Below are the key challenges facing consumer brands as shifting trade policies reshape the economics of global sourcing:

  1. Tariffs and import duties are rising: From textiles and footwear to electronics and home goods, tariff impact has escalated landed costs across multiple sectors. These increases directly erode business margins by inflating input costs, leaving consumer brands with limited room to protect profitability without raising prices and risking competitive backlash.
  2. Currency volatility adds unpredictability: Fluctuations between currencies introduce margin risk between order placement and settlement, compounding cost uncertainty in already thin-margin environments.
  3. Shipping and logistics disruptions persist: Global congestion, container shortages, fuel price spikes, and new environmental regulations continue to drive transportation costs higher. Longer lead times force brands to carry excess inventory, increasing carrying costs and tying up working capital.
  4. Supplier terms are tightening: Manufacturers facing their own cost pressures are demanding faster payments, deposits, or stricter terms, placing additional strain on brands already managing stretched cash conversion cycles.
  5. Retailers are extending payment terms: Major retail partners increasingly dictate 60, 90, or 120+ day terms. Brands must pay suppliers well before receiving customer payments, widening working capital gaps and further compressing margins.
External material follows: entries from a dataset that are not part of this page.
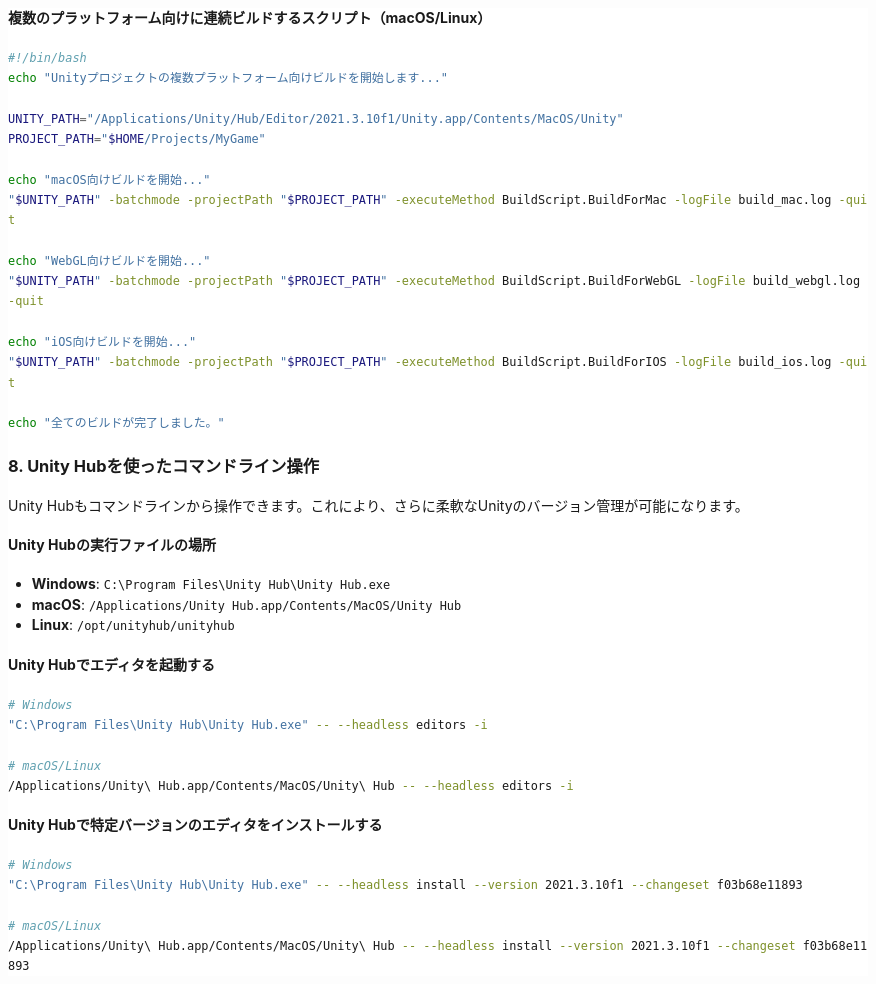 #### 複数のプラットフォーム向けに連続ビルドするスクリプト（macOS/Linux）

```bash
#!/bin/bash
echo "Unityプロジェクトの複数プラットフォーム向けビルドを開始します..."

UNITY_PATH="/Applications/Unity/Hub/Editor/2021.3.10f1/Unity.app/Contents/MacOS/Unity"
PROJECT_PATH="$HOME/Projects/MyGame"

echo "macOS向けビルドを開始..."
"$UNITY_PATH" -batchmode -projectPath "$PROJECT_PATH" -executeMethod BuildScript.BuildForMac -logFile build_mac.log -quit

echo "WebGL向けビルドを開始..."
"$UNITY_PATH" -batchmode -projectPath "$PROJECT_PATH" -executeMethod BuildScript.BuildForWebGL -logFile build_webgl.log -quit

echo "iOS向けビルドを開始..."
"$UNITY_PATH" -batchmode -projectPath "$PROJECT_PATH" -executeMethod BuildScript.BuildForIOS -logFile build_ios.log -quit

echo "全てのビルドが完了しました。"
```

### 8. Unity Hubを使ったコマンドライン操作

Unity Hubもコマンドラインから操作できます。これにより、さらに柔軟なUnityのバージョン管理が可能になります。

#### Unity Hubの実行ファイルの場所

- **Windows**: `C:\Program Files\Unity Hub\Unity Hub.exe`
- **macOS**: `/Applications/Unity Hub.app/Contents/MacOS/Unity Hub`
- **Linux**: `/opt/unityhub/unityhub`

#### Unity Hubでエディタを起動する

```bash
# Windows
"C:\Program Files\Unity Hub\Unity Hub.exe" -- --headless editors -i

# macOS/Linux
/Applications/Unity\ Hub.app/Contents/MacOS/Unity\ Hub -- --headless editors -i
```

#### Unity Hubで特定バージョンのエディタをインストールする

```bash
# Windows
"C:\Program Files\Unity Hub\Unity Hub.exe" -- --headless install --version 2021.3.10f1 --changeset f03b68e11893

# macOS/Linux
/Applications/Unity\ Hub.app/Contents/MacOS/Unity\ Hub -- --headless install --version 2021.3.10f1 --changeset f03b68e11893
```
Together, these converging pressures lengthen the cash-to-cash cycle and place sustained strain on liquidity, requiring more agile financial strategies to protect margins and profitability.
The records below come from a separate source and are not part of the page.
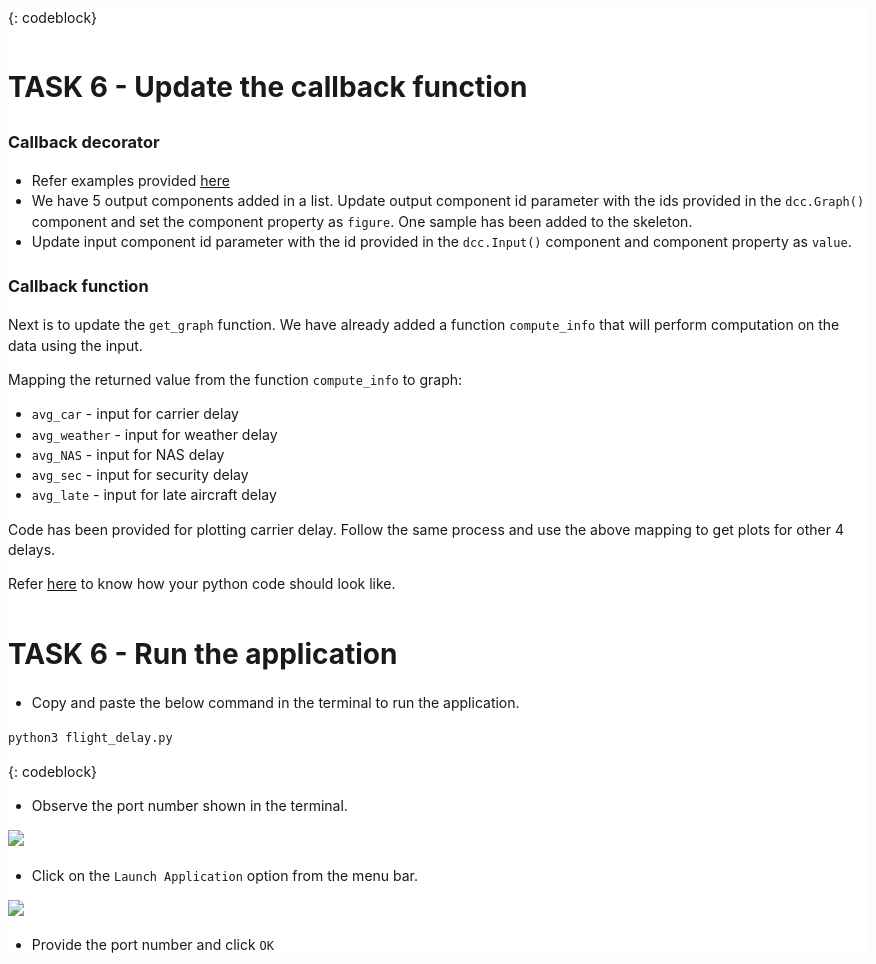 {: codeblock}

# TASK 6 - Update the callback function

### Callback decorator

*   Refer examples provided [here](https://dash.plotly.com/basic-callbacks?utm_medium=Exinfluencer&utm_source=Exinfluencer&utm_content=000026UJ&utm_term=10006555&utm_id=NA-SkillsNetwork-Channel-SkillsNetworkCoursesIBMDeveloperSkillsNetworkDV0101ENSkillsNetwork20297740-2021-01-01)
*   We have 5 output components added in a list. Update output component id parameter with the ids provided in the `dcc.Graph()` component and set the component property as `figure`. One sample has been added to the skeleton.
*   Update input component id parameter with the id provided in the `dcc.Input()` component and component property as `value`.

### Callback function

Next is to update the `get_graph` function. We have already added a function `compute_info` that will perform computation on the data using the input.

Mapping the returned value from the function `compute_info` to graph:

*   `avg_car` - input for carrier delay
*   `avg_weather` - input for weather delay
*   `avg_NAS` - input for NAS delay
*   `avg_sec` - input for security delay
*   `avg_late` - input for late aircraft delay

Code has been provided for plotting carrier delay. Follow the same process and use the above mapping to get plots for other 4 delays.

Refer [here](https://cf-courses-data.s3.us.cloud-object-storage.appdomain.cloud/IBMDeveloperSkillsNetwork-DV0101EN-SkillsNetwork/labs/Module%204/4.8\_Flight_Delay_Time_Statistics_Dashboard.py) to know how your python code should look like.

# TASK 6 - Run the application

*   Copy and paste the below command in the terminal to run the application.

```
python3 flight_delay.py
```

{: codeblock}

*   Observe the port number shown in the terminal.

![](https://cf-courses-data.s3.us.cloud-object-storage.appdomain.cloud/IBMDeveloperSkillsNetwork-DV0101EN-SkillsNetwork/labs/Module%204/images/port.png)

*   Click on the `Launch Application` option from the menu bar.

![](https://cf-courses-data.s3.us.cloud-object-storage.appdomain.cloud/IBMDeveloperSkillsNetwork-DV0101EN-SkillsNetwork/labs/Module%204/images/launch.png)

*   Provide the port number and click `OK`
Strategic priorities to protect margins

To protect margins and sustain value during periods of trade volatility, leadership teams must balance operational discipline with financial flexibility. For sponsors and boards, this means prioritizing strategies that preserve liquidity, reduce downside risk, and enable decisive action when costs or supply chains shift unexpectedly.
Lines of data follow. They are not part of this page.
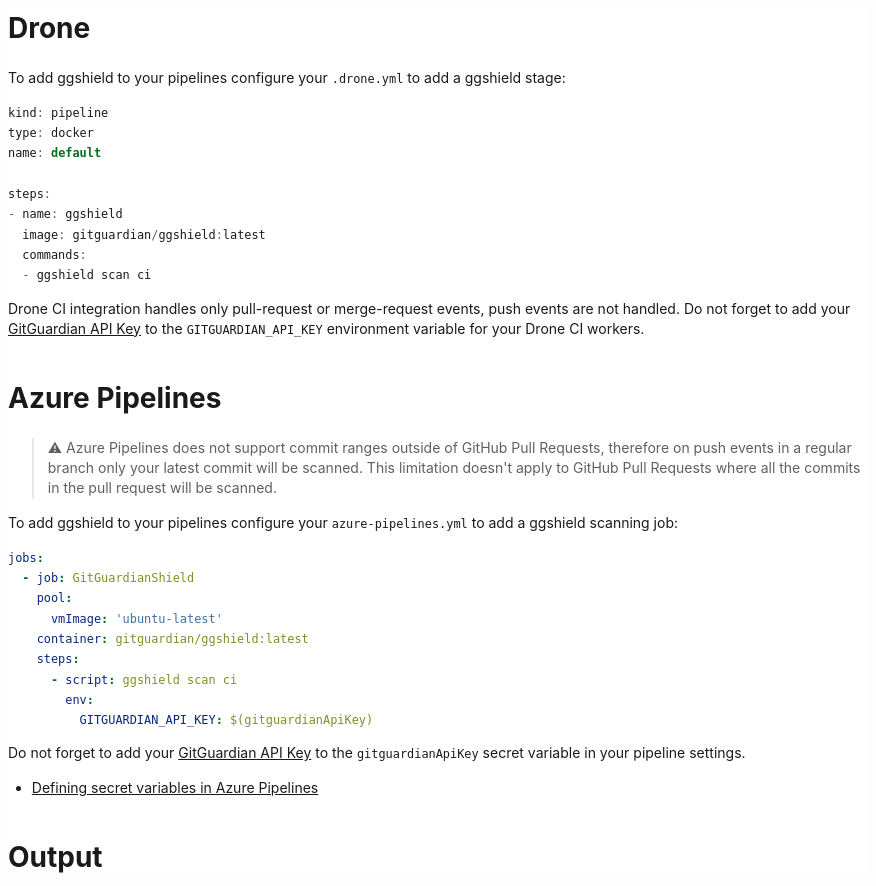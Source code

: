# Drone

To add ggshield to your pipelines configure your `.drone.yml` to add a ggshield stage:

```groovy
kind: pipeline
type: docker
name: default

steps:
- name: ggshield
  image: gitguardian/ggshield:latest
  commands:
  - ggshield scan ci
```

Drone CI integration handles only pull-request or merge-request events, push events are not handled.
Do not forget to add your [GitGuardian API Key](https://dashboard.gitguardian.com/api/v1/auth/user/github_login/authorize?utm_source=github&utm_medium=gg_shield&utm_campaign=shield1) to the `GITGUARDIAN_API_KEY` environment variable for your Drone CI workers.

# Azure Pipelines

> ⚠ Azure Pipelines does not support commit ranges outside of GitHub Pull Requests, therefore on push events in a regular branch only your latest commit will be scanned.
> This limitation doesn't apply to GitHub Pull Requests where all the commits in the pull request will be scanned.

To add ggshield to your pipelines configure your `azure-pipelines.yml` to add a ggshield scanning job:

```yml
jobs:
  - job: GitGuardianShield
    pool:
      vmImage: 'ubuntu-latest'
    container: gitguardian/ggshield:latest
    steps:
      - script: ggshield scan ci
        env:
          GITGUARDIAN_API_KEY: $(gitguardianApiKey)
```

Do not forget to add your [GitGuardian API Key](https://dashboard.gitguardian.com/api/v1/auth/user/github_login/authorize?utm_source=github&utm_medium=gg_shield&utm_campaign=shield1) to the `gitguardianApiKey` secret variable in your pipeline settings.

- [Defining secret variables in Azure Pipelines](https://docs.microsoft.com/en-us/azure/devops/pipelines/process/variables?view=azure-devops&tabs=yaml%2Cbatch#secret-variables)

# Output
Together, the following priorities form a practical roadmap for navigating trade pressures while protecting margins and enterprise value:

  1. Strengthen cash flow visibility and forecasting: Improved visibility allows leadership teams to anticipate funding gaps and address them proactively, reducing reactive decisions that often lead to margin erosion.
  2. Diversify supply chains and sourcing options: Expanding suppliers and geographies improves resilience and reduces exposure to cost spikes or disruptions concentrated in a single market.
  3. Strengthen supplier relationships: Collaborative partnerships can unlock more favourable terms, including early-payment programs, extended payment windows, or volume-based pricing stability.
  4. Implement hedging and cost-stabilization tools: Currency hedging, forward contracts, and price-lock agreements help protect margins from foreign exchange volatility and commodity swings.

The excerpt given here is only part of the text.